Benjamin Teixeira
pelo espírito
Anacleto.

 O que percebe na minha mão?

Uma pena. Uma pena de pássaro…

Representa a força do ideal, leve o suficiente para ser levada para toda parte, mas muito fácil de ser perdida, pelas brisas passageiras do momento.

O que se deve fazer para não perdê-la ou perdê-lo?

Afixar-se-o ao corpo ou às vestes da alma, de alguma forma.

Como seria isso?

Quem leva a pena solta à mão está correndo o risco de perdê-la ao primeiro golpe de vento. São aqueles que se deixam empolgar por uma idéia, mas que ficam apenas no nível emocional da elação, perdendo toda o impulso para a ação, quando o estado de espírito altera.

Quem leva a pena na mão, mas segura entre os dedos, segura-a por muito mais tempo, mas a qualquer momento, por distração ou necessidade, pode soltá-la… e, facilmente, perde-a também. São as pessoas que tudo encaram na vida pela perspectiva racional, pretendendo manter controle absoluto sobre suas vidas, incluindo seus projetos de ideal. E isso, simplesmente, é impossível, já que a mente racional, consciente, de vigília, sofre enormes limitações que não podem fazer frente ao poder e à complexidade do inconsciente e suas múltiplas motivações contraditórias.

Por fim, quem traz a pena presa ao peito, na roupa da alma, mantém-na consigo pelo tempo que desejar. São as mentes maduras que já entenderam que têm que estar em fluxo com a vida. Usam a razão para afixar o ideal, como um padrão de disciplina, mas sabem fluir de acordo com as sutilezas do momento, flexibilizando regras pessoais conforme as circunstâncias vividas, para não perder de todo o foco do ideal. Assim, em muitas situações, o ideal não estará na mão da consciência de vigília, racional, egóica, como um propósito deliberado de controle, mas estará sempre ali, de qualquer forma, independentemente das oscilações nos padrões pessoais de emoção, de personalidade e de espírito.
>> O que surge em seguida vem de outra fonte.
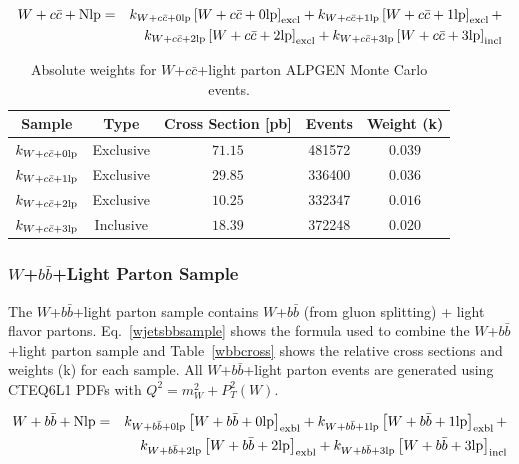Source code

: \begin{eqnarray}
\label{wcc}
\nonumber
W+c\bar{c}+\rm{Nlp} &=& k_{W+c\bar{c}+0\rm{lp}} \left[W+c\bar{c}+0\rm{lp}\right]_{\rm{excl}} + k_{W+c\bar{c}+1\rm{lp}} \left[W+c\bar{c}+1\rm{lp}\right]_{\rm{excl}} + \\
& & k_{W+c\bar{c}+2\rm{lp}} \left[W+c\bar{c}+2\rm{lp}\right]_{\rm{excl}} + k_{W+c\bar{c}+3\rm{lp}} \left[W+c\bar{c}+3\rm{lp}\right]_{\rm{incl}}
\end{eqnarray}


\begin{table}[!h!tbp]
\begin{center}
\caption{Absolute weights for $W$+$c\bar{c}$+light parton ALPGEN Monte Carlo events.}
\label{wcccross}
\begin{tabular}{c|cccc}
Sample					&	Type		&	Cross Section [pb]	&	Events	&	Weight (k) \\
\hline
$k_{W+c\bar{c}+0\rm{lp}}$	&	Exclusive	&	$71.15$			&	481572	&	$0.039$			\\
$k_{W+c\bar{c}+1\rm{lp}}$	&	Exclusive	&	$29.85$			&	336400	&	$0.036$			\\
$k_{W+c\bar{c}+2\rm{lp}}$	&	Exclusive	&	$10.25$			&	332347	&	$0.016$	\\
$k_{W+c\bar{c}+3\rm{lp}}$	&	Inclusive	&	$18.39$			&	372248	&	$0.020$	\\
\end{tabular}
\vspace{-0.1 in}
\end{center}
\end{table}

\subsubsection{$W$+$b\bar{b}$+Light Parton Sample}

The $W$+$b\bar{b}$+light parton sample contains $W$+$b\bar{b}$ (from gluon splitting) + light flavor partons. Eq.~\ref{wjetsbbsample} shows the formula used to combine the $W$+$b\bar{b}$+light parton sample and Table~\ref{wbbcross} shows the relative cross sections and weights (k) for each sample. All $W$+$b\bar{b}$+light parton events are generated using CTEQ6L1 PDFs with $Q^{2}=m_{W}^{2} + P^{2}_{T}(W)$.


\begin{eqnarray}
\label{wjetsbbsample}
\nonumber
W+b\bar{b}+\rm{Nlp} &=& k_{W+b\bar{b}+0\rm{lp}} \left[W+b\bar{b}+0\rm{lp}\right]_{\rm{exbl}} + k_{W+b\bar{b}+1\rm{lp}} \left[W+b\bar{b}+1\rm{lp}\right]_{\rm{exbl}} + \\
& & k_{W+b\bar{b}+2\rm{lp}} \left[W+b\bar{b}+2\rm{lp}\right]_{\rm{exbl}} + k_{W+b\bar{b}+3\rm{lp}} \left[W+b\bar{b}+3\rm{lp}\right]_{\rm{incl}}
\end{eqnarray}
Continuo achando vago. É muito fácil pessoas traírem propósitos assumidos.

Não se souberem que não são propósitos, mas sim que são parte de si. É isso que queremos dizer quando colocamos a idéia da pena colada à roupa. Se, em vez de sentirem um propósito como um dever, um fardo, exigindo contínua determinação no sentido de mantê-lo vivo, como alguém que segura uma pena na mão, continuamente, uma pessoa pode entender que algo é tão indiscutivelmente verdadeiro e seu que não precisa pensar mais nela (prendendo-a à roupa com uma presilha) o dispêndio de energia para preservá-la é infinitamente menor, para não dizer quase nulo.

Tem alguma sugestão específica para que alguém possa fazer isso?

Deve perguntar-se, em profundidade, se realmente quer alguma coisa, para se definir por ela. Ideal é um campo de alma. Deve-se estar disposto a dar a própria vida por ele, ou então é melhor não entrar, para não se trair mais tarde, no castigo dantesco, auto-infligido, da frustração. Todo projeto de vida, todo objetivo é pesado, difícil, tem seus ônus e seus desafios. Se alguém não quer, de verdade, alguma coisa, facilmente desiste, desvia-se do caminho, descamba para os caminhos fáceis da fuga, amiúde sentindo-se vítima de perseguições sistemáticas e ingratidões cruentas. Na verdade, o fracasso só acontece, porém, por responsabilidade do próprio indivíduo, que não soube transformar a derrota em um novo aprendizado, em direção a seu objetivo. Com isso, queremos dizer: ninguém se lamente se é difícil algo… se não consegue, se fracassou. Continue tentando, e se desistir não culpe ninguém… A pena ficou solta, por responsabilidade sua mesmo.

Isso parece um pouco trágico. Podemos, todavia, dizer que quem perdeu a pena do ideal pode recuperá-la, não é?

Sim, é claro. É só realmente querer. Existem aqueles que se justificam e se isentam de se esforçar dizendo: Foi um erro da juventude, Agora é tarde e expressões do gênero. Tudo isso é desculpa para não fazer o que se pode em qualquer tempo: acertar o passo com a própria alma. Começando mais tarde, a pessoa pode até se compensar pelo tempo perdido, fazendo, com maior qualidade e às vezes até em termos de quantidade também, aquilo a que se propunha. Fazer a cena da vítima (para si mesmo, inclusive), portanto, é um teatrinho ingênuo que nunca tem respaldo verdadeiro. É uma forma de se eximir do esforço de se comprometer com o trabalho de fazer, transformar-se e realizar-se.